((
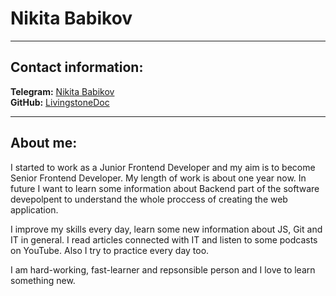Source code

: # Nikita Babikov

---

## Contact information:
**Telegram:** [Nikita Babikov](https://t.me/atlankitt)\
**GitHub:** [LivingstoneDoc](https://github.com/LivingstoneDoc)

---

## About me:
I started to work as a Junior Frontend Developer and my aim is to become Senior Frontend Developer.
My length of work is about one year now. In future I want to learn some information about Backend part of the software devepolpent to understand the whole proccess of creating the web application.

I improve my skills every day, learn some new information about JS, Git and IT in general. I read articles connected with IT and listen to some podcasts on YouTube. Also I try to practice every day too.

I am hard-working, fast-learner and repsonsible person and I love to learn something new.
))
Copy each line in the entries above where the word "information" shows up.

## Contact information:
My length of work is about one year now. In future I want to learn some information about Backend part of the software devepolpent to understand the whole proccess of creating the web application.
I improve my skills every day, learn some new information about JS, Git and IT in general. I read articles connected with IT and listen to some podcasts on YouTube. Also I try to practice every day too.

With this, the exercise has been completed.